:: Data records ::
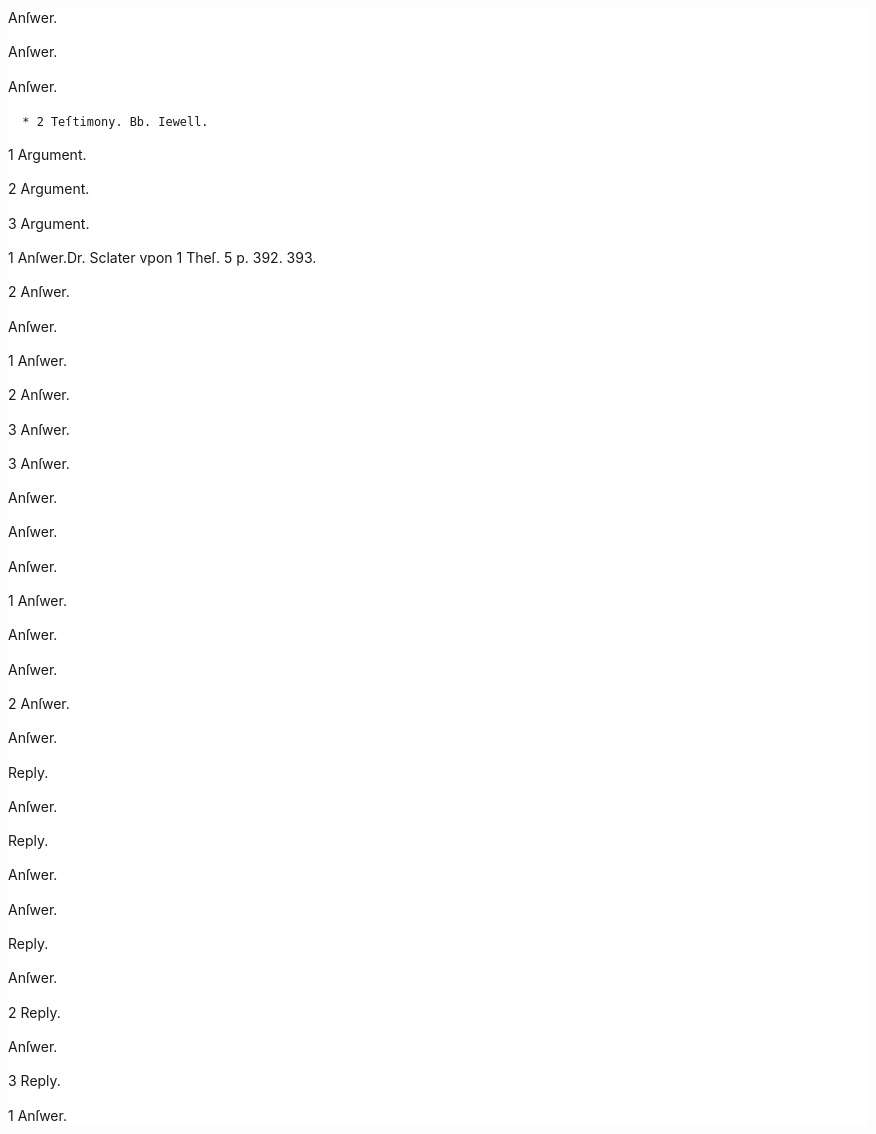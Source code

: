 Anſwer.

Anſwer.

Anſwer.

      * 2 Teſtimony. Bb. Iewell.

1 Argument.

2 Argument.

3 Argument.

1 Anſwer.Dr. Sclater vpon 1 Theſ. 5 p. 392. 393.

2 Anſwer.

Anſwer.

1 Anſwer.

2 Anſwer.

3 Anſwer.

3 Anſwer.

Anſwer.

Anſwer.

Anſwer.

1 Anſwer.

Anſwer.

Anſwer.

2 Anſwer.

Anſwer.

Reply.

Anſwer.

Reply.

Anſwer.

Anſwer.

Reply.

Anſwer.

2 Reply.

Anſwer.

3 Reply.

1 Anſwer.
:::
:: Data records ::
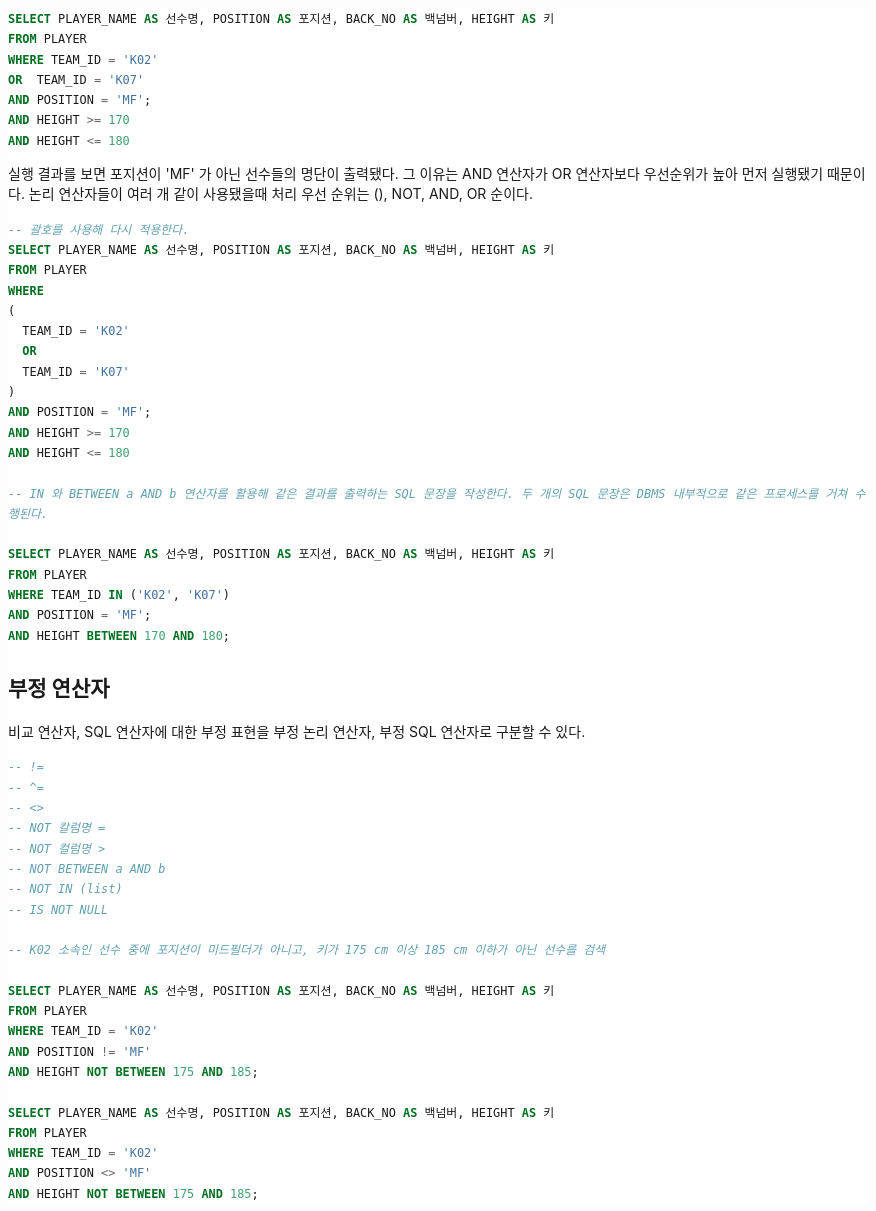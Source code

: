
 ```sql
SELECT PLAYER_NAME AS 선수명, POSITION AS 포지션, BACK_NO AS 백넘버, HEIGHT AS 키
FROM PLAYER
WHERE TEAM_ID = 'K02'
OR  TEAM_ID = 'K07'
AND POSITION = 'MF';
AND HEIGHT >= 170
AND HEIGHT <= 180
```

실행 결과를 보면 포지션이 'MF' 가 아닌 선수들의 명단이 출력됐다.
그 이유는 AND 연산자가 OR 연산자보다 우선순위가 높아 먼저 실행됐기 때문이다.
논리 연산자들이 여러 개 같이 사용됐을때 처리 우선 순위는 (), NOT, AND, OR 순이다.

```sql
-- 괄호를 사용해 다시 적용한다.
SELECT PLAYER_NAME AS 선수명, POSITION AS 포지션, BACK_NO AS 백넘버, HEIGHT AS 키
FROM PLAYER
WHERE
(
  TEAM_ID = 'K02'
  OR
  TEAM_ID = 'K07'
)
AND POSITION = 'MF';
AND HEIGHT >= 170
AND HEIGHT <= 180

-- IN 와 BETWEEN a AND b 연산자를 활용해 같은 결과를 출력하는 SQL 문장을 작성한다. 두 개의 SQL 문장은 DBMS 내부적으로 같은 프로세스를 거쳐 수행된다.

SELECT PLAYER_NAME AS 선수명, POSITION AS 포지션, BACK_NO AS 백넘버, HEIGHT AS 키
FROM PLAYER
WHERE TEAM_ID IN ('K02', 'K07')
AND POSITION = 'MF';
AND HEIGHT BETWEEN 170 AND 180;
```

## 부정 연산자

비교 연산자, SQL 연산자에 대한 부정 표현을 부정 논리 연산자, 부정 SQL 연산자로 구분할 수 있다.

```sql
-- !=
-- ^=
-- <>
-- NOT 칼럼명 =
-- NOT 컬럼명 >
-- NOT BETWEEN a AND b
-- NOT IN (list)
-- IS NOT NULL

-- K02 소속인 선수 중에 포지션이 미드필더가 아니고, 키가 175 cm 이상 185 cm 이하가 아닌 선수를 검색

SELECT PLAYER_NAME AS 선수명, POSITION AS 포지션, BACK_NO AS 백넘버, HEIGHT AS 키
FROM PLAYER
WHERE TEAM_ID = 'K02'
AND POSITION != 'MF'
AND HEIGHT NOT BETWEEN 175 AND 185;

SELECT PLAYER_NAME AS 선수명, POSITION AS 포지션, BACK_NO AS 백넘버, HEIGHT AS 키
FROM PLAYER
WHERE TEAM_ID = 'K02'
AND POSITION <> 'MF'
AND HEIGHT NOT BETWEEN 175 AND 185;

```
:::
:: Data records ::
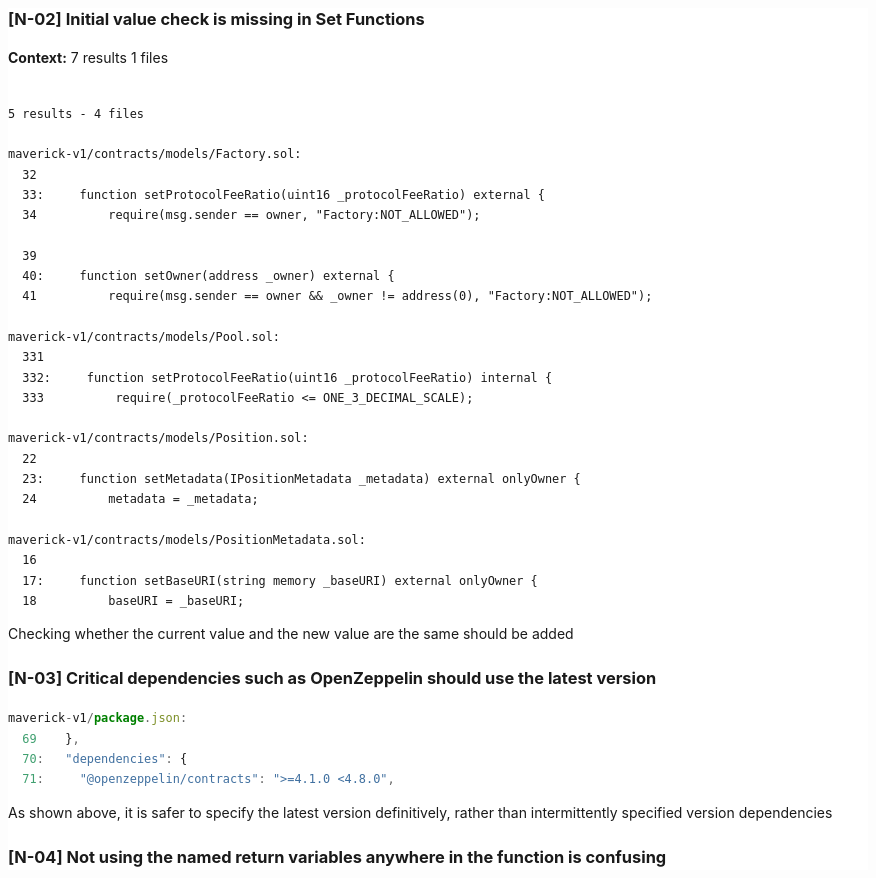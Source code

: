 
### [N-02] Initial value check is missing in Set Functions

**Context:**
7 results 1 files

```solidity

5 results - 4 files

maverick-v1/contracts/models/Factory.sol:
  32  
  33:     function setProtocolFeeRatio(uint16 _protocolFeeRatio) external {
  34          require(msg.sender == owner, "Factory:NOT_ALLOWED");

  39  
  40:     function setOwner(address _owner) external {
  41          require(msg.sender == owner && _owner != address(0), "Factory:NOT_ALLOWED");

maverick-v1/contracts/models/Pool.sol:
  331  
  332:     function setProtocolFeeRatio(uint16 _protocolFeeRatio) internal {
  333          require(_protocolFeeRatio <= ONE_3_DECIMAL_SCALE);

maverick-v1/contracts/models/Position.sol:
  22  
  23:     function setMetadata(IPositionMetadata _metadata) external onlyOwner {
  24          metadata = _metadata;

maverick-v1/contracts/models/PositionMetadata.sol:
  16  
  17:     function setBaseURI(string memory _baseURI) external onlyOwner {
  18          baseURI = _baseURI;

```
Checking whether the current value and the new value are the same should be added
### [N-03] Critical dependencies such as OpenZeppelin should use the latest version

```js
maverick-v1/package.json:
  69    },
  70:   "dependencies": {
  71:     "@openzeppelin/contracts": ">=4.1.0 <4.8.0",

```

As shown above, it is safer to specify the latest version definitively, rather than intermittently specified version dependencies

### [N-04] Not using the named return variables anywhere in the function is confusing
:::
### What to work on
Scan the records above for the string "포지션이", then select every line that holds it.

### Your response
실행 결과를 보면 포지션이 'MF' 가 아닌 선수들의 명단이 출력됐다.
-- K02 소속인 선수 중에 포지션이 미드필더가 아니고, 키가 175 cm 이상 185 cm 이하가 아닌 선수를 검색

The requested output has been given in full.